The restaurant posted an explanation on its Instagram channel Saturday saying the staff felt uncomfortable at the presence of their multiple weapons and politely asked them to leave shortly after seating them.
“The restaurant is a safe space. The presence of the officers’ weapons in the restaurant made us feel uncomfortable. We respect the San Francisco Police Department and are grateful for the work they do. We welcome them into the restaurant when they are off duty, out of uniform and without their weapons.”
Some commenters were clearly upset at the incident, which comes at a time of mounting concern about public safety and retail crime in particular. They called it discriminatory and pointed out that if there were to be an emergency the officers would be there to help.
“How disrespectful and entitled of the business to treat people who risk their lives to protect us,” wrote one poster. “It’s a bit heartbreaking actually.”
On Sunday, the co-owners of the restaurant, Rachel Sillcocks and Kristina Liedags-Compton, said on Instagram: “We made a mistake and apologize for the unfortunate incident on Friday when we asked members of the San Francisco Police Department to leave our restaurant.” The post thanked the police department and added: “We hope this will be a teachable moment for us as we repair and continue to build bridges with the SFPD.”

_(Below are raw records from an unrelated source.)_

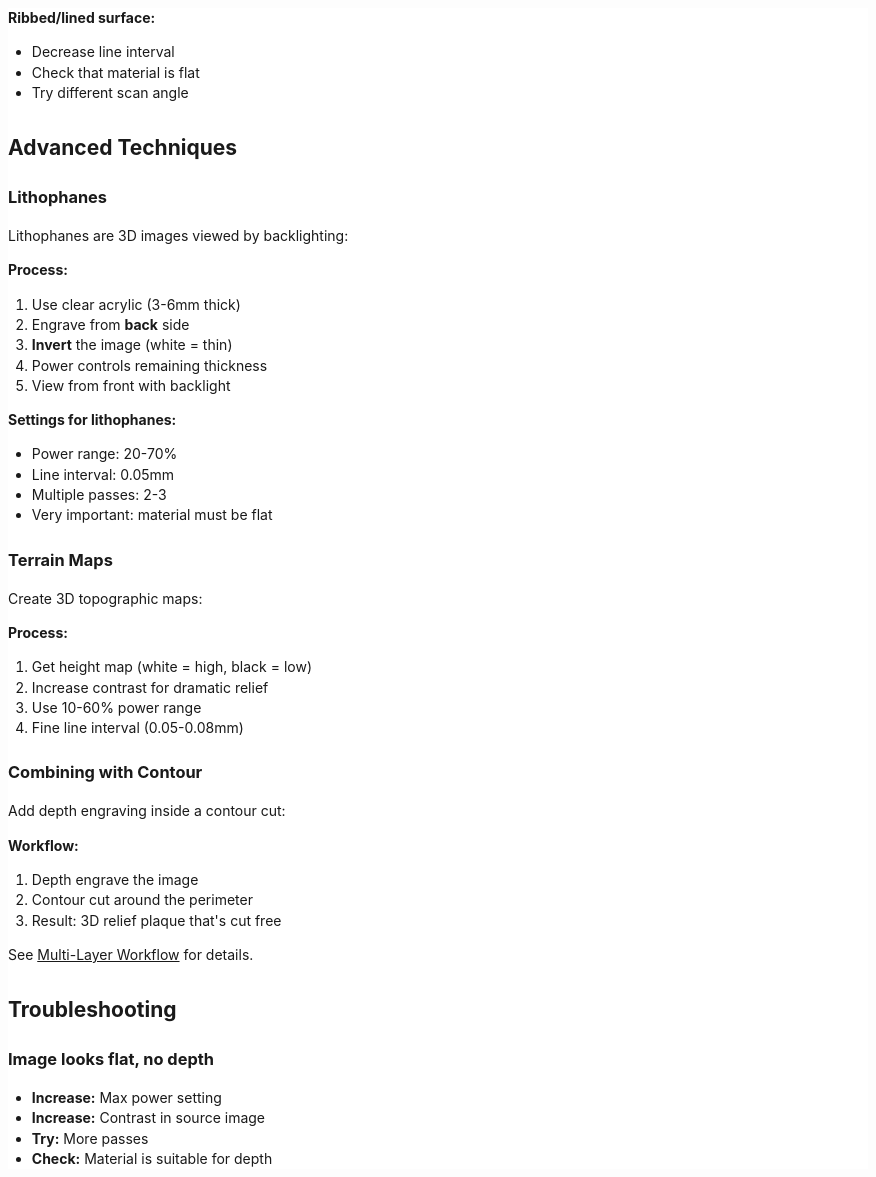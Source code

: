 **Ribbed/lined surface:**

- Decrease line interval
- Check that material is flat
- Try different scan angle

## Advanced Techniques

### Lithophanes

Lithophanes are 3D images viewed by backlighting:

**Process:**

1. Use clear acrylic (3-6mm thick)
2. Engrave from **back** side
3. **Invert** the image (white = thin)
4. Power controls remaining thickness
5. View from front with backlight

**Settings for lithophanes:**

- Power range: 20-70%
- Line interval: 0.05mm
- Multiple passes: 2-3
- Very important: material must be flat

### Terrain Maps

Create 3D topographic maps:

**Process:**

1. Get height map (white = high, black = low)
2. Increase contrast for dramatic relief
3. Use 10-60% power range
4. Fine line interval (0.05-0.08mm)

### Combining with Contour

Add depth engraving inside a contour cut:

**Workflow:**

1. Depth engrave the image
2. Contour cut around the perimeter
3. Result: 3D relief plaque that's cut free

See [Multi-Layer Workflow](../multi-layer.md) for details.

## Troubleshooting

### Image looks flat, no depth

- **Increase:** Max power setting
- **Increase:** Contrast in source image
- **Try:** More passes
- **Check:** Material is suitable for depth

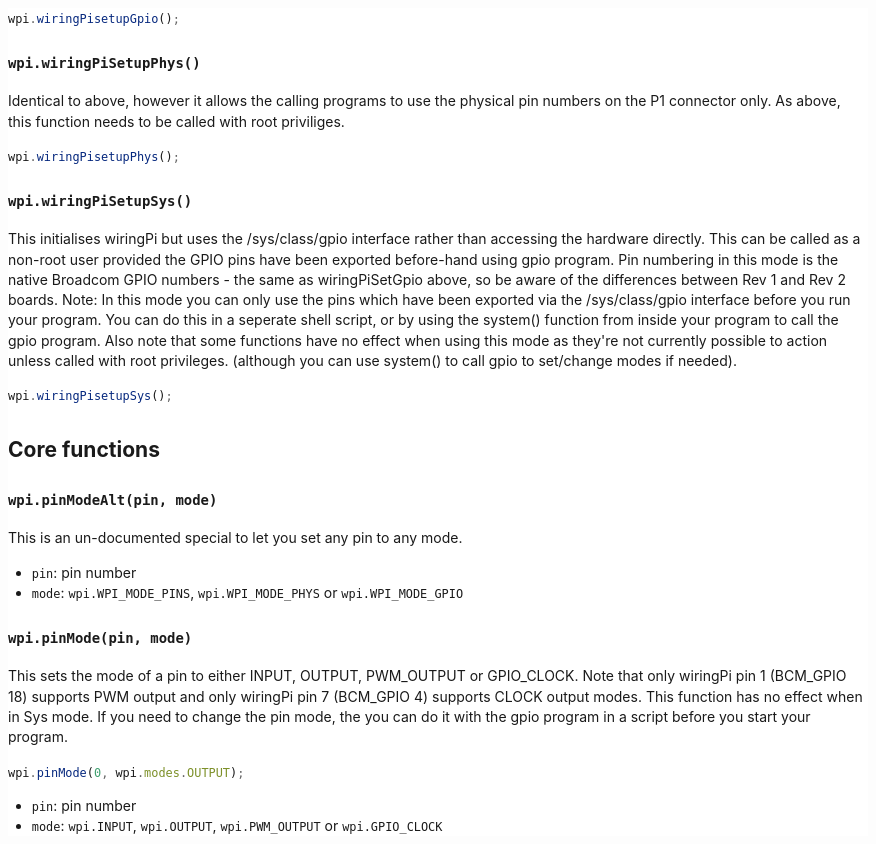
 ```javascript
wpi.wiringPisetupGpio();
```

### `wpi.wiringPiSetupPhys()`

Identical to above, however it allows the calling programs to use the physical pin numbers on the P1 connector only.
As above, this function needs to be called with root priviliges.

```javascript
wpi.wiringPisetupPhys();
```

### `wpi.wiringPiSetupSys()`

This initialises wiringPi but uses the /sys/class/gpio interface rather than accessing the hardware directly. This can be called as a non-root user provided the GPIO pins have been exported before-hand using gpio program. Pin numbering in this mode is the native Broadcom GPIO numbers - the same as wiringPiSetGpio above, so be aware of the differences between Rev 1 and Rev 2 boards.
Note: In this mode you can only use the pins which have been exported via the /sys/class/gpio interface before you run your program.
You can do this in a seperate shell script, or by using the system() function from inside your program to call the gpio program.
Also note that some functions have no effect when using this mode as they're not currently possible to action unless called with root privileges. (although you can use system() to call gpio to set/change modes if needed).

```javascript
wpi.wiringPisetupSys();
```

## Core functions

### `wpi.pinModeAlt(pin, mode)`

This is an un-documented special to let you set any pin to any mode.

- `pin`: pin number
- `mode`: `wpi.WPI_MODE_PINS`, `wpi.WPI_MODE_PHYS` or `wpi.WPI_MODE_GPIO`

### `wpi.pinMode(pin, mode)`

This sets the mode of a pin to either INPUT, OUTPUT, PWM_OUTPUT or GPIO_CLOCK.
Note that only wiringPi pin 1 (BCM_GPIO 18) supports PWM output and only wiringPi pin 7 (BCM_GPIO 4) supports CLOCK output modes.
This function has no effect when in Sys mode. If you need to change the pin mode, the you can do it with the gpio program in a script before you start your program.

```javascript
wpi.pinMode(0, wpi.modes.OUTPUT);
```

- `pin`: pin number
- `mode`: `wpi.INPUT`, `wpi.OUTPUT`, `wpi.PWM_OUTPUT` or `wpi.GPIO_CLOCK`
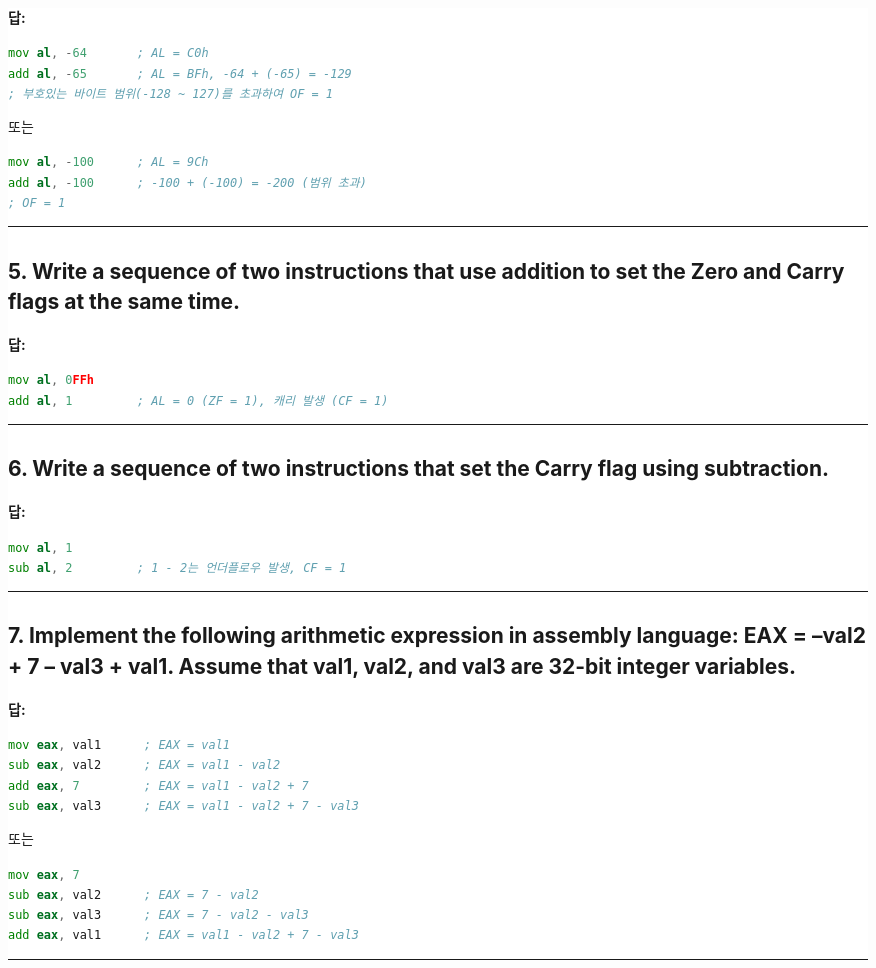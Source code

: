 **답:**
```asm
mov al, -64       ; AL = C0h
add al, -65       ; AL = BFh, -64 + (-65) = -129
; 부호있는 바이트 범위(-128 ~ 127)를 초과하여 OF = 1
```
또는
```asm
mov al, -100      ; AL = 9Ch
add al, -100      ; -100 + (-100) = -200 (범위 초과)
; OF = 1
```

---

## 5. Write a sequence of two instructions that use addition to set the Zero and Carry flags at the same time.

**답:**
```asm
mov al, 0FFh
add al, 1         ; AL = 0 (ZF = 1), 캐리 발생 (CF = 1)
```

---

## 6. Write a sequence of two instructions that set the Carry flag using subtraction.

**답:**
```asm
mov al, 1
sub al, 2         ; 1 - 2는 언더플로우 발생, CF = 1
```

---

## 7. Implement the following arithmetic expression in assembly language: EAX = –val2 + 7 – val3 + val1. Assume that val1, val2, and val3 are 32-bit integer variables.

**답:**
```asm
mov eax, val1      ; EAX = val1
sub eax, val2      ; EAX = val1 - val2
add eax, 7         ; EAX = val1 - val2 + 7
sub eax, val3      ; EAX = val1 - val2 + 7 - val3
```
또는
```asm
mov eax, 7
sub eax, val2      ; EAX = 7 - val2
sub eax, val3      ; EAX = 7 - val2 - val3
add eax, val1      ; EAX = val1 - val2 + 7 - val3
```

---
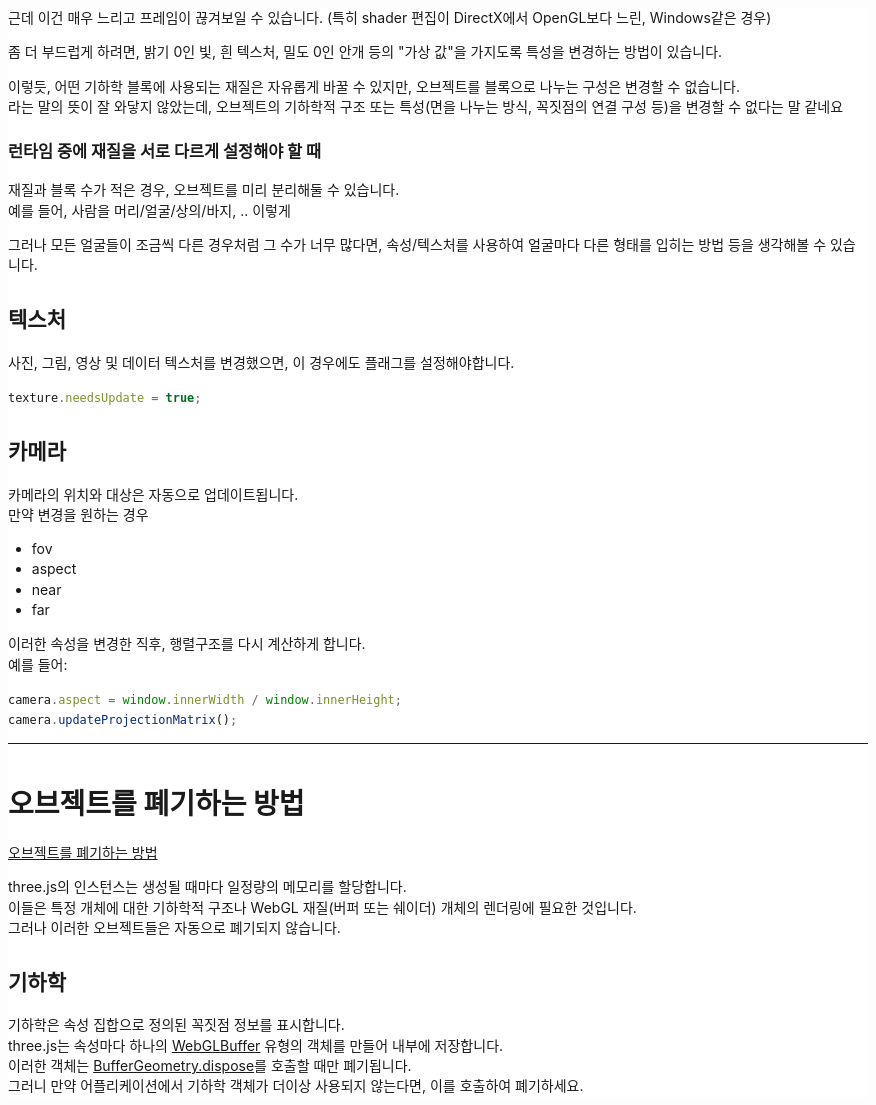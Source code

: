 근데 이건 매우 느리고 프레임이 끊겨보일 수 있습니다. (특히 shader 편집이 DirectX에서 OpenGL보다 느린, Windows같은 경우)

좀 더 부드럽게 하려면, 밝기 0인 빛, 흰 텍스처, 밀도 0인 안개 등의 "가상 값"을 가지도록 특성을 변경하는 방법이 있습니다.

이렇듯, 어떤 기하학 블록에 사용되는 재질은 자유롭게 바꿀 수 있지만, 오브젝트를 블록으로 나누는 구성은 변경할 수 없습니다.  
라는 말의 뜻이 잘 와닿지 않았는데, 오브젝트의 기하학적 구조 또는 특성(면을 나누는 방식, 꼭짓점의 연결 구성 등)을 변경할 수 없다는 말 같네요

### 런타임 중에 재질을 서로 다르게 설정해야 할 때

재질과 블록 수가 적은 경우, 오브젝트를 미리 분리해둘 수 있습니다.  
예를 들어, 사람을 머리/얼굴/상의/바지, .. 이렇게

그러나 모든 얼굴들이 조금씩 다른 경우처럼 그 수가 너무 많다면, 속성/텍스처를 사용하여 얼굴마다 다른 형태를 입히는 방법 등을 생각해볼 수 있습니다.

## 텍스처

사진, 그림, 영상 및 데이터 텍스처를 변경했으면, 이 경우에도 플래그를 설정해야합니다.

```js
texture.needsUpdate = true;
```

## 카메라

카메라의 위치와 대상은 자동으로 업데이트됩니다.  
만약 변경을 원하는 경우

- fov
- aspect
- near
- far

이러한 속성을 변경한 직후, 행렬구조를 다시 계산하게 합니다.  
예를 들어:

```js
camera.aspect = window.innerWidth / window.innerHeight;
camera.updateProjectionMatrix();
```

---

# 오브젝트를 폐기하는 방법

[오브젝트를 폐기하는 방법](https://threejs.org/docs/index.html#manual/ko/introduction/How-to-dispose-of-objects)

three.js의 인스턴스는 생성될 때마다 일정량의 메모리를 할당합니다.  
이들은 특정 개체에 대한 기하학적 구조나 WebGL 재질(버퍼 또는 쉐이더) 개체의 렌더링에 필요한 것입니다.  
그러나 이러한 오브젝트들은 자동으로 폐기되지 않습니다.

## 기하학

기하학은 속성 집합으로 정의된 꼭짓점 정보를 표시합니다.  
three.js는 속성마다 하나의 [WebGLBuffer](https://developer.mozilla.org/en-US/docs/Web/API/WebGLBuffer) 유형의 객체를 만들어 내부에 저장합니다.  
이러한 객체는 [BufferGeometry.dispose](https://threejs.org/docs/index.html#api/ko/core/BufferGeometry.dispose)를 호출할 때만 폐기됩니다.  
그러니 만약 어플리케이션에서 기하학 객체가 더이상 사용되지 않는다면, 이를 호출하여 폐기하세요.
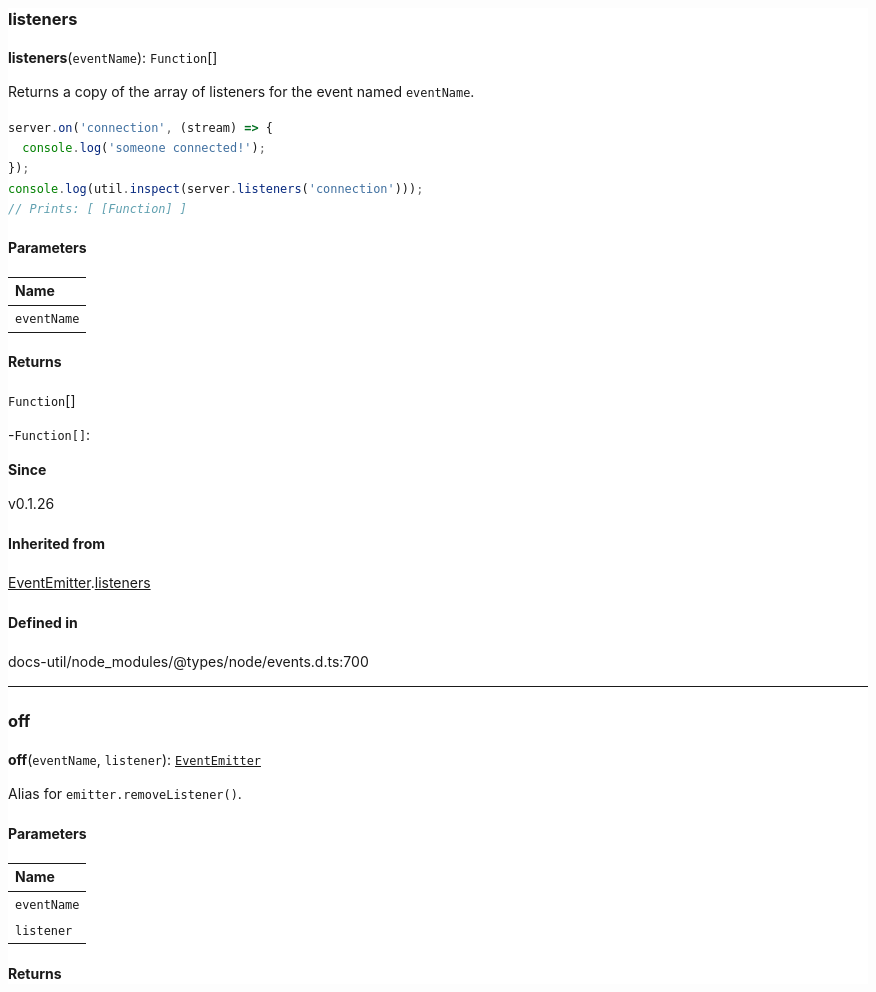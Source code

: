 ### listeners

**listeners**(`eventName`): `Function`[]

Returns a copy of the array of listeners for the event named `eventName`.

```js
server.on('connection', (stream) => {
  console.log('someone connected!');
});
console.log(util.inspect(server.listeners('connection')));
// Prints: [ [Function] ]
```

#### Parameters

| Name |
| :------ |
| `eventName` | `string` \| `symbol` |

#### Returns

`Function`[]

-`Function[]`: 

**Since**

v0.1.26

#### Inherited from

[EventEmitter](../interfaces/EventEmitter-2.md).[listeners](../interfaces/EventEmitter-2.md#listeners)

#### Defined in

docs-util/node_modules/@types/node/events.d.ts:700

___

### off

**off**(`eventName`, `listener`): [`EventEmitter`](EventEmitter-1.md)

Alias for `emitter.removeListener()`.

#### Parameters

| Name |
| :------ |
| `eventName` | `string` \| `symbol` |
| `listener` | (...`args`: `any`[]) => `void` |

#### Returns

NBC Bay Area reported that the owners met with officers at SFPD’s central station on Saturday to discuss the incident.
Chief Scott, in his Twitter comments, pointed out that community engagement is a core principle of police reforms and that they actively ask officers to support the local businesses that they are sworn to protect. He concluded by saying that he believes the majority of San Franciscans make officers feel welcome and that those officers deserve to be appreciated for keeping neighborhoods and businesses safe.
Jonathan Weber at The San Francisco Standard contributed to this report.